Dolar fırladı, kâğıt fiyatları da onunla birlikte fırladı. Neden? Çünkü SEKA kapatıldı, fabrikalar satıldı, kitap kâğıdında yüzde 97 oranında dışa bağımlı olduk.
Kâğıdın öyküsü derindir, ilginçtir bu ülkede. Ben yaşadığım şehir olan Kocaeli'de kâğıdın destanını yazan Mehmet Ali Kâğıtçı'nın destanını yazmışımdır. "Dillere Destanlar" ve "Atatürk Ekonomisi ve Beş Destan Adam" adlı kitaplarıma da almışımdır. O destandan bazı bölümler sunarsam konu daha bir aydınlanacak, anlaşılacak.
"Sovyet Elçisine diyor ki Mustafa Kemal Paşa/"Barutsuz da savaş olmaz, kâğıtsız da/Bizde barut kıt/Kâğıt/Yokların en başında./Önce kâğıt vermelisiniz bize/Silah ve cephane ondan sonra."
Ah Osmanlı ah!/İstanbul'u fethettiğinde/Yaptığın ilk işlerden biri/Kâğıthâne kurmaktı öyle değil mi?/Kâğıda hâne kurmak.../Ay da doğar böyle hânelere, güneş de/Ve nur içindedir böyle hâneler.

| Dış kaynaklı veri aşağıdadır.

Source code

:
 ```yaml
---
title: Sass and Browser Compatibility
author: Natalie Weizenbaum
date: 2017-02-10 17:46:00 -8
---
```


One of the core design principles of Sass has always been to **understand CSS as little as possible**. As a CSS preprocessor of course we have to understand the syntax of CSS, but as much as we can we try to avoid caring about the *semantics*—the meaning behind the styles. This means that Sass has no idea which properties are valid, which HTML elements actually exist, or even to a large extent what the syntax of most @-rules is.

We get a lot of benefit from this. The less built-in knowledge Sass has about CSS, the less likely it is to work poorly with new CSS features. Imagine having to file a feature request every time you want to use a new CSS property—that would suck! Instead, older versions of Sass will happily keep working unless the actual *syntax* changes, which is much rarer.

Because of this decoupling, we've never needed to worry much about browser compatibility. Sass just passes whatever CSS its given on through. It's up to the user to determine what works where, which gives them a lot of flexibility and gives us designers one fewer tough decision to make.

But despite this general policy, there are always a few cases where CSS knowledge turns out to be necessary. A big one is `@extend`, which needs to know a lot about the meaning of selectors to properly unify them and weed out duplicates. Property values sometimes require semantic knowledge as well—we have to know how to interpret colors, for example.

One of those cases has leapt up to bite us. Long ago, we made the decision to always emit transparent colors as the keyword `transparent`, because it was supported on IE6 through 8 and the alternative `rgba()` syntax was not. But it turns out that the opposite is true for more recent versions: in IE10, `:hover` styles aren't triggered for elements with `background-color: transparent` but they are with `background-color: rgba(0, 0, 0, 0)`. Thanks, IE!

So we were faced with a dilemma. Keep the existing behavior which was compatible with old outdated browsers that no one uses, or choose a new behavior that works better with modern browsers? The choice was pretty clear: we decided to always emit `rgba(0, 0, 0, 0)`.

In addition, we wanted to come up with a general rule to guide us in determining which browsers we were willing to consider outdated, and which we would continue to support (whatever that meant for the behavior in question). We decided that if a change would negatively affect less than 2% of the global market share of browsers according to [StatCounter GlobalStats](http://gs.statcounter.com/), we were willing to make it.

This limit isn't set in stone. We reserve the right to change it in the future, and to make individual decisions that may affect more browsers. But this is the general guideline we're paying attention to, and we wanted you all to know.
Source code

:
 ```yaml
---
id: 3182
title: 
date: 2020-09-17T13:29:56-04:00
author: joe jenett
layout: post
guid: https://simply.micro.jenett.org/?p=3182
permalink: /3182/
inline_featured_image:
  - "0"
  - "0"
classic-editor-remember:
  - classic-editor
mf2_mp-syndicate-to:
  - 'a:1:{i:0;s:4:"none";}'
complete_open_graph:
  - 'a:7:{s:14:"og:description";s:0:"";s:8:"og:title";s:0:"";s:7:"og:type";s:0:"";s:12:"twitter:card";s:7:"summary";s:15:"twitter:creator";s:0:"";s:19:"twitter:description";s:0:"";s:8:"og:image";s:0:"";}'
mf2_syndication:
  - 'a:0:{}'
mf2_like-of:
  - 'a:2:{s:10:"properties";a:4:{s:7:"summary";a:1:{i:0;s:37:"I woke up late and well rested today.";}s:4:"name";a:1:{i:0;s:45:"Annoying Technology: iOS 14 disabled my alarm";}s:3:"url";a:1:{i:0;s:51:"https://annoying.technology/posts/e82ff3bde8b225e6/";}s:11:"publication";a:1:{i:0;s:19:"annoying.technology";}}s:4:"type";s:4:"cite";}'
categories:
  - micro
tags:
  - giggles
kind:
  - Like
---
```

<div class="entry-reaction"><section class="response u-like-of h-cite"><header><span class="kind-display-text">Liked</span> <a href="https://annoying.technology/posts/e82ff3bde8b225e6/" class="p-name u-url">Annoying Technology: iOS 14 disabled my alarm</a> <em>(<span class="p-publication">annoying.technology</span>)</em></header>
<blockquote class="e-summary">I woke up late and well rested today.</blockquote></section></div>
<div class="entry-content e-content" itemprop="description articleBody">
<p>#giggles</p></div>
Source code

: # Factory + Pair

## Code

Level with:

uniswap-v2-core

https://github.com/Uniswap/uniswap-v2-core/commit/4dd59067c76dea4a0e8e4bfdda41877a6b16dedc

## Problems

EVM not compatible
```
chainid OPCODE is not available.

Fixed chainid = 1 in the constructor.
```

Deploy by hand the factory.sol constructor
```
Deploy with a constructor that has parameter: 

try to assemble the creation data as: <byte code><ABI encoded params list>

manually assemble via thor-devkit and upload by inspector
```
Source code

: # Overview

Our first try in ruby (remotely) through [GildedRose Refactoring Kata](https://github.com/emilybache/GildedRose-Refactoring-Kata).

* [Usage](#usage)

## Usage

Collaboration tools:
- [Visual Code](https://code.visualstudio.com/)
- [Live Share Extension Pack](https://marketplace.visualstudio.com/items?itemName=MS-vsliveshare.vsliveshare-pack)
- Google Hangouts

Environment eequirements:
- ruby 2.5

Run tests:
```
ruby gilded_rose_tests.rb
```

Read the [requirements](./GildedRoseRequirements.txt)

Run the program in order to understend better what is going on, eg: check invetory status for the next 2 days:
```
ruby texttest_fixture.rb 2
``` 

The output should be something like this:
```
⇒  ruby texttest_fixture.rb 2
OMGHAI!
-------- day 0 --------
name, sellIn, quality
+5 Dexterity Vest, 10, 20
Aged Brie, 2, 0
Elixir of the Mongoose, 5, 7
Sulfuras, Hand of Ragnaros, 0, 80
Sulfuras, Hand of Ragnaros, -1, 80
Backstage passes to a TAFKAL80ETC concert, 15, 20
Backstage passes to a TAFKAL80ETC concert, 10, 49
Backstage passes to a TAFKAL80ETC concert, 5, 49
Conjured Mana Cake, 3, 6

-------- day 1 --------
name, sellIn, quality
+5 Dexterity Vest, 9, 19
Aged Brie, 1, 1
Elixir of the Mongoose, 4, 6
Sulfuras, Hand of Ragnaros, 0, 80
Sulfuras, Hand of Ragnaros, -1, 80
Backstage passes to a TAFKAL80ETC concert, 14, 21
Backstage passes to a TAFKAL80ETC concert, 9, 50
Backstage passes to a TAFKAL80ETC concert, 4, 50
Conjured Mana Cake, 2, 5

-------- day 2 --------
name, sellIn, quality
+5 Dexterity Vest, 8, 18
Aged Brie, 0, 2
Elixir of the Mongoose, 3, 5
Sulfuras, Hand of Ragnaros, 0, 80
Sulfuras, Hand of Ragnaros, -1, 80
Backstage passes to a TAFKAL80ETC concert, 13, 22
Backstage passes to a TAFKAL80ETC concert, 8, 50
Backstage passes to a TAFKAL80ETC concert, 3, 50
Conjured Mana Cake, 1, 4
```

Ama sonra bütün bilimlik işler/Avrupa'ya âyan, sana karanlık/Keçeye kılıç çaldın yüzyıllarca
Kendinden emin/Kapitülasyonlar verdin/Teknolojik gelişmelere karşı direndin/Yerli üretimin yerinde yeller eser oldu/Ve işte böyle böyle/Kâğıtta da dışa bağımlı oldun.